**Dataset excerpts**

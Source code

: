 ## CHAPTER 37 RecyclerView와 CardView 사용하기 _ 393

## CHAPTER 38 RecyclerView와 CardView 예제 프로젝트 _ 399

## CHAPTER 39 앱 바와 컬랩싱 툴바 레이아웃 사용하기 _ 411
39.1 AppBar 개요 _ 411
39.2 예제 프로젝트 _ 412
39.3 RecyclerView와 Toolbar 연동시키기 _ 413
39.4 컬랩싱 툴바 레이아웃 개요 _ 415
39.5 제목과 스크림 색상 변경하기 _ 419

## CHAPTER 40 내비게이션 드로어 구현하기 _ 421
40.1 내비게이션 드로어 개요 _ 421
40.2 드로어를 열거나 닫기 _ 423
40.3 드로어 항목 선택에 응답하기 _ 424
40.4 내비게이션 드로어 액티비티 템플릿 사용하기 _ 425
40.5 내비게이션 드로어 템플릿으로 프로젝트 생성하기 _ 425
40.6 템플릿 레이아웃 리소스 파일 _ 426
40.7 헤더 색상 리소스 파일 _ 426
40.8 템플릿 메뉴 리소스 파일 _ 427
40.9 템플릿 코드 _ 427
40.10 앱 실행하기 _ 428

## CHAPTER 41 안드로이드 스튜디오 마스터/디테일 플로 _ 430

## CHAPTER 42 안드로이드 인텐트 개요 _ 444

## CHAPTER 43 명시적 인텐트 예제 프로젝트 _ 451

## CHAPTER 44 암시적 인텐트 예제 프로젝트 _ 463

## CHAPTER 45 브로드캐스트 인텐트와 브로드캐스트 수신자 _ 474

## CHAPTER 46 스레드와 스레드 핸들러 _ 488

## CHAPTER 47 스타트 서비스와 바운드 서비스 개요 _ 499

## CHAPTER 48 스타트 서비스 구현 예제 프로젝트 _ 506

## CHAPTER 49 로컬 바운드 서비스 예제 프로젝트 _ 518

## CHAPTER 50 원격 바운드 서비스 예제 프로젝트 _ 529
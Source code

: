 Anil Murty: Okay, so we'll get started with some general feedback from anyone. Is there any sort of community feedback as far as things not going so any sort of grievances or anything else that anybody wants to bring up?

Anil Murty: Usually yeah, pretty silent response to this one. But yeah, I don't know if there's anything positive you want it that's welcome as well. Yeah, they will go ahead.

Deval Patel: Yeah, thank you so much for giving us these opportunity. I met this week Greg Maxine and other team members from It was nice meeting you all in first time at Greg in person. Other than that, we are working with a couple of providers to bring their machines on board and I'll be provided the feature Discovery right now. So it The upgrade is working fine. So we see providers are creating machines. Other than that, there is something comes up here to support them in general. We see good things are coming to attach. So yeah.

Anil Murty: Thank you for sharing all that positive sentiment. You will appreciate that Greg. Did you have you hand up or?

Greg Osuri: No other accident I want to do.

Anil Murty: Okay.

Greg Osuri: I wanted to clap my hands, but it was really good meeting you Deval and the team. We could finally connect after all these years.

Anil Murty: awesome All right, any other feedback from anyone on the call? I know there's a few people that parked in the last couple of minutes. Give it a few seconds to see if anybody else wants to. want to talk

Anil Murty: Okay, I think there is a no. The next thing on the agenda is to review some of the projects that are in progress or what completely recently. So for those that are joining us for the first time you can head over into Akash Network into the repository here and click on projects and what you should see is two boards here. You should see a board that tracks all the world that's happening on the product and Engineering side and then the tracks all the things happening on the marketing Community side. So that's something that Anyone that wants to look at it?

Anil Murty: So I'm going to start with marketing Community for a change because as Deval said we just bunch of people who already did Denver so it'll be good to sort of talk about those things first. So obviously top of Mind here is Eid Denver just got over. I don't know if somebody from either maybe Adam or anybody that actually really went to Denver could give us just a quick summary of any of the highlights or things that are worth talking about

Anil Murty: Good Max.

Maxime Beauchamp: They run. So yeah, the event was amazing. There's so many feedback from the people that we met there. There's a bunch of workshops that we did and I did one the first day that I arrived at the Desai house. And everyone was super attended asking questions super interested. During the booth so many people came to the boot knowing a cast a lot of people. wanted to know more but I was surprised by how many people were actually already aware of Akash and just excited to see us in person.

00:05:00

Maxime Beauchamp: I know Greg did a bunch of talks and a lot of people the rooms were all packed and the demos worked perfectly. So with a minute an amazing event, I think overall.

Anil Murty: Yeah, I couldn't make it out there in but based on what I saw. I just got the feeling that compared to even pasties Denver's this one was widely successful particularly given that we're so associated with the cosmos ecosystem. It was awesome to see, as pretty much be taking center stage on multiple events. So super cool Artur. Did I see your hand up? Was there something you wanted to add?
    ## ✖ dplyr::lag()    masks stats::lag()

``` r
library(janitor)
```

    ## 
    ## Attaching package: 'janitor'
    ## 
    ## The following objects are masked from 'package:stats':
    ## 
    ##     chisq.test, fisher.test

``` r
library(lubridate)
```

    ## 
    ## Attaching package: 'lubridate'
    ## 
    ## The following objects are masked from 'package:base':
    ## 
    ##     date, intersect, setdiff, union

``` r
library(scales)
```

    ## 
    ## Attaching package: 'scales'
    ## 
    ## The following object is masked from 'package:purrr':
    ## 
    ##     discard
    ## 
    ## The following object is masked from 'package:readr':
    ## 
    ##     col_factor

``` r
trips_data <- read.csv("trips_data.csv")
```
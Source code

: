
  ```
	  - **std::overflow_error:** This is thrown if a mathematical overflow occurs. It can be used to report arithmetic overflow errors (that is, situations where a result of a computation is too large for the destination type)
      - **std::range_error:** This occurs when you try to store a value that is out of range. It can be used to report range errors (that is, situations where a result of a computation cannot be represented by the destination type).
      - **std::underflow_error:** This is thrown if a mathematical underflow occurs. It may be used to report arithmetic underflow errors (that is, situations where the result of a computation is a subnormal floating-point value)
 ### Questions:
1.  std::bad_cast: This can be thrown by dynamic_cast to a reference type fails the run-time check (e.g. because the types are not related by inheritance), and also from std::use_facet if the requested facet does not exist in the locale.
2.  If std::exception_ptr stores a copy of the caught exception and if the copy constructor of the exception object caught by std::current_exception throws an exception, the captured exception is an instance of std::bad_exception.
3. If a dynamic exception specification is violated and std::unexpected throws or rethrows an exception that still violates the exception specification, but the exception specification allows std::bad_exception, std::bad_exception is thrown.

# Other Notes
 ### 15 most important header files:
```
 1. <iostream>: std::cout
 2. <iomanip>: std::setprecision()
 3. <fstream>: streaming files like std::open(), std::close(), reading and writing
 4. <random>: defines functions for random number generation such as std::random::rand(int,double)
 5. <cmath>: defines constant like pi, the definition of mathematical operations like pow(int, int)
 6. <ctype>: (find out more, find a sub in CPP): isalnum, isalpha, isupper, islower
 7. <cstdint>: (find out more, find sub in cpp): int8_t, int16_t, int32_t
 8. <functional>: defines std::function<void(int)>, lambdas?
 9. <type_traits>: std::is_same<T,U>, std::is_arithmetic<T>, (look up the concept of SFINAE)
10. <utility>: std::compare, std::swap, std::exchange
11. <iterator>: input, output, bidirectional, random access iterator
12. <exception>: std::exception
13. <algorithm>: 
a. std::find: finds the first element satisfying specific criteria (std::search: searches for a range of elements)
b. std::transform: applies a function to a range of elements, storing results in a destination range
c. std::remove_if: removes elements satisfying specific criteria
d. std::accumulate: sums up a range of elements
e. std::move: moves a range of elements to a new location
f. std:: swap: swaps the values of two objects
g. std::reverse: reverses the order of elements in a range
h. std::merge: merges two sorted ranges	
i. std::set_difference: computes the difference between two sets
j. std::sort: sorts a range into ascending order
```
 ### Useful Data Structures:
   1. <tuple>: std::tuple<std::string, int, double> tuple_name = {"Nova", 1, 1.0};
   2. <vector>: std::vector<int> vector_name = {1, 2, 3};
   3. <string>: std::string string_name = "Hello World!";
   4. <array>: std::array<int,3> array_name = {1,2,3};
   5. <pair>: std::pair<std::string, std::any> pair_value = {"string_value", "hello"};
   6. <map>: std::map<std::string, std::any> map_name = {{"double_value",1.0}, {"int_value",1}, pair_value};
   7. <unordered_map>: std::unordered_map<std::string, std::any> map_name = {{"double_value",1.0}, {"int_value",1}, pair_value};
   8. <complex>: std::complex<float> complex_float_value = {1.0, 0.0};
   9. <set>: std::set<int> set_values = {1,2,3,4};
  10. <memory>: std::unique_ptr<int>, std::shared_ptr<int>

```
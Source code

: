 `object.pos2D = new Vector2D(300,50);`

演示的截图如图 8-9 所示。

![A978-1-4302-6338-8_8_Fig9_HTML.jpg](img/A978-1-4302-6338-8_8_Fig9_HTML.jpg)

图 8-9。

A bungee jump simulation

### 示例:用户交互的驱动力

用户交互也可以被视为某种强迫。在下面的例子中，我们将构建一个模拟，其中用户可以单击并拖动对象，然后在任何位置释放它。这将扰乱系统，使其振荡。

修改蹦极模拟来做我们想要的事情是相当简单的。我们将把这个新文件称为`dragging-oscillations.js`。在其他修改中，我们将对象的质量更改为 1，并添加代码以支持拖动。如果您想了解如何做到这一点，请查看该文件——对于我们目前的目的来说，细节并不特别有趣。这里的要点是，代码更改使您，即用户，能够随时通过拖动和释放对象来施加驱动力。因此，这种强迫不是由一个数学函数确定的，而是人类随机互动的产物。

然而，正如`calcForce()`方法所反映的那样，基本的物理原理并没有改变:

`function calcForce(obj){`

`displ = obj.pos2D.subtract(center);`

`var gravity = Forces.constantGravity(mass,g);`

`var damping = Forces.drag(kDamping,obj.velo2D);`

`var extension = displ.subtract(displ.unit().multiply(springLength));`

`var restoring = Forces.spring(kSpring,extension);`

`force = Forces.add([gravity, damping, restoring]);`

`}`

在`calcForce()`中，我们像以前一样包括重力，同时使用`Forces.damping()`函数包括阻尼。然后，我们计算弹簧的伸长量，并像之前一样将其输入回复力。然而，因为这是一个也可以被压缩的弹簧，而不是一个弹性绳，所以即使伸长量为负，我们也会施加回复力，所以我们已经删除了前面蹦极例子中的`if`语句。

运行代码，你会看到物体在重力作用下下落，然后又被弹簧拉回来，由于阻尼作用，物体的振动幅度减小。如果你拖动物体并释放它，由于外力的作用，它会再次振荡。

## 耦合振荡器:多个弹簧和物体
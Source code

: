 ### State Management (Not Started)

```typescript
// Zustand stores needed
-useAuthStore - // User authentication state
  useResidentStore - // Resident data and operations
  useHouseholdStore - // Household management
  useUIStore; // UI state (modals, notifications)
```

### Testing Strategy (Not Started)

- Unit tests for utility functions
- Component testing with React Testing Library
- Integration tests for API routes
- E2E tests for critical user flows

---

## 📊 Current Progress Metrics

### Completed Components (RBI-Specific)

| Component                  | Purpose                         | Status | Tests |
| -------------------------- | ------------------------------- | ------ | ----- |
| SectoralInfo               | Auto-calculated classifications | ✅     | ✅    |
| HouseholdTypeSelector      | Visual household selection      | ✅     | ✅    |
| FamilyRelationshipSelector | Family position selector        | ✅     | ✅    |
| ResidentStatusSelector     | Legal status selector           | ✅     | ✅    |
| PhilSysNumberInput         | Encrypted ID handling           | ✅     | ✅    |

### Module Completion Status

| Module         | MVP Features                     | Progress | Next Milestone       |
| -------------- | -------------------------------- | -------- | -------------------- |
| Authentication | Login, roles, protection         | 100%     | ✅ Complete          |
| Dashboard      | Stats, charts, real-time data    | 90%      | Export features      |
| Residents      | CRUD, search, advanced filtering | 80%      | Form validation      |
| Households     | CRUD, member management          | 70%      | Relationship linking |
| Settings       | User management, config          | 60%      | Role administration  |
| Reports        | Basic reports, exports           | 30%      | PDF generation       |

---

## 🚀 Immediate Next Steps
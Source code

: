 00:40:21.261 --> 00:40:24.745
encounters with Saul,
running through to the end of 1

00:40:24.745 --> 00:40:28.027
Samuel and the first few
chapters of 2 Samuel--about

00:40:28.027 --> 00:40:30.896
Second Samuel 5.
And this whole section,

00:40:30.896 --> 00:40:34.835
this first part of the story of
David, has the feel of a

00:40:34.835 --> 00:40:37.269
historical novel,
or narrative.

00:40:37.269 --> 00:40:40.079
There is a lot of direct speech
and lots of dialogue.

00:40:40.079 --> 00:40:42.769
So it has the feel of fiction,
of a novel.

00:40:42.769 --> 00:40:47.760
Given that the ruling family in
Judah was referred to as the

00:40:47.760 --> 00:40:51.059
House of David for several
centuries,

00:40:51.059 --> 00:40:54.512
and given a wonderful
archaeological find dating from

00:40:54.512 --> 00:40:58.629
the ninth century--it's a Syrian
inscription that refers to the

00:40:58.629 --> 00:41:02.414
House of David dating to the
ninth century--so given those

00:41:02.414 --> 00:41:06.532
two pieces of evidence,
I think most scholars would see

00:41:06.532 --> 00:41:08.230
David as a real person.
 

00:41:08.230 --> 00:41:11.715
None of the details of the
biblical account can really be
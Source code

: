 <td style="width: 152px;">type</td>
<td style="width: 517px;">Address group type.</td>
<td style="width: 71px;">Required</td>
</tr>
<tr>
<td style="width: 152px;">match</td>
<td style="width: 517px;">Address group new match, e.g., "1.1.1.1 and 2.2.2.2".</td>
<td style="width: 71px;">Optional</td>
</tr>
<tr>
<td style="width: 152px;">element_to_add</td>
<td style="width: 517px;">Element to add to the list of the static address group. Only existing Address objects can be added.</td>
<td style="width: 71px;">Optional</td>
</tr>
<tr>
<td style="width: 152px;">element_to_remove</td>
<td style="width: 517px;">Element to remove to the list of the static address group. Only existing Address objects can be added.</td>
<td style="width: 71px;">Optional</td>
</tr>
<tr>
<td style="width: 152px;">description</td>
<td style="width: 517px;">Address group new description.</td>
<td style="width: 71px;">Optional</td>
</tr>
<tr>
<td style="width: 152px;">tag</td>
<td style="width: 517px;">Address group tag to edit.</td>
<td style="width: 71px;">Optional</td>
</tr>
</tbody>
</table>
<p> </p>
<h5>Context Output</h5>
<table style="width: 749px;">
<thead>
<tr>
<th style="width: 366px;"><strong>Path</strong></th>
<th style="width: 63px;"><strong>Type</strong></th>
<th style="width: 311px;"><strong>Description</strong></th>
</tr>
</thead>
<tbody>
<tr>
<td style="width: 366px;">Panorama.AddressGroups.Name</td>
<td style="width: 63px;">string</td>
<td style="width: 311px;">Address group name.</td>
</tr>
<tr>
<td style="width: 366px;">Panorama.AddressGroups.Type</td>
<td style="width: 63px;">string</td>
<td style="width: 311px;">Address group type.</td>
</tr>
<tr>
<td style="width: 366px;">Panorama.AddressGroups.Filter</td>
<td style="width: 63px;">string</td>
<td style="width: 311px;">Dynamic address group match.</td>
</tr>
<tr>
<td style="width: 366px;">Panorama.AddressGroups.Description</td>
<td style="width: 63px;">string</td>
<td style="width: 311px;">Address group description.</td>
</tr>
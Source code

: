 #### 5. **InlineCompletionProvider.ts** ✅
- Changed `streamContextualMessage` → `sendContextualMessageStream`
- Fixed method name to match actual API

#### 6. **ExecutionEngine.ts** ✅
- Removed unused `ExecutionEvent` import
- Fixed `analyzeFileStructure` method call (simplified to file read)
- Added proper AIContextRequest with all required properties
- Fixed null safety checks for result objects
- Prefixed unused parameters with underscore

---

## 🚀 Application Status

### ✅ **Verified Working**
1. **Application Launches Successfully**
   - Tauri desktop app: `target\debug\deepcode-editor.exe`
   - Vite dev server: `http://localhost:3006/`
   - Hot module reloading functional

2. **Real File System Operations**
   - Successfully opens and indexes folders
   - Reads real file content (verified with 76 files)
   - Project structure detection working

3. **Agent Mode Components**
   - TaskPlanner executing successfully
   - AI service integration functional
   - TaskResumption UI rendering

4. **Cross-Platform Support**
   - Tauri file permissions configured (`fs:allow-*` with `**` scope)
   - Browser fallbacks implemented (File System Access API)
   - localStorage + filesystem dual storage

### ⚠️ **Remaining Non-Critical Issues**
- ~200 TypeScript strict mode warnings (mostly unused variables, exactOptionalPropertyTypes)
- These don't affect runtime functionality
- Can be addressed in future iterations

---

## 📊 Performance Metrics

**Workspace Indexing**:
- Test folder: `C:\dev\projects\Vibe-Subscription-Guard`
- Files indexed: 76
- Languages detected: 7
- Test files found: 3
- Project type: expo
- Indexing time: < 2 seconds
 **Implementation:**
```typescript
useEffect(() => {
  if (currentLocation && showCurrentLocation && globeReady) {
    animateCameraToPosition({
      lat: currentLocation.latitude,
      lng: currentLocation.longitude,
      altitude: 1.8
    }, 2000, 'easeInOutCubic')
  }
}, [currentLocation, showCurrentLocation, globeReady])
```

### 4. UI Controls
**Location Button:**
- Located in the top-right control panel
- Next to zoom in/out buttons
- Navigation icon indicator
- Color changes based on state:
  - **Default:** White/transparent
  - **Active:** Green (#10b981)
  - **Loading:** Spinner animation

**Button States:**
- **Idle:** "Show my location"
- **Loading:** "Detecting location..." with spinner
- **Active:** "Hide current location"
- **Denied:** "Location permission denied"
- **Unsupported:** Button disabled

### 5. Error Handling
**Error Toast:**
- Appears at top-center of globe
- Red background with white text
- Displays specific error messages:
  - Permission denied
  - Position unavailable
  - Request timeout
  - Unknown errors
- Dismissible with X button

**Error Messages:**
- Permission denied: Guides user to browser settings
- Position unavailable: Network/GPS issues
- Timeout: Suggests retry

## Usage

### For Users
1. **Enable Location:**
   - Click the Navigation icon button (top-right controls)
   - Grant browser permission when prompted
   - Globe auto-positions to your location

**ACTIVITY**
The lines above that hold the string "occurs" are to be located and copied.

**OUTPUT OF THE TASK**
	  - **std::overflow_error:** This is thrown if a mathematical overflow occurs. It can be used to report arithmetic overflow errors (that is, situations where a result of a computation is too large for the destination type)
      - **std::range_error:** This occurs when you try to store a value that is out of range. It can be used to report range errors (that is, situations where a result of a computation cannot be represented by the destination type).
      - **std::underflow_error:** This is thrown if a mathematical underflow occurs. It may be used to report arithmetic underflow errors (that is, situations where the result of a computation is a subnormal floating-point value)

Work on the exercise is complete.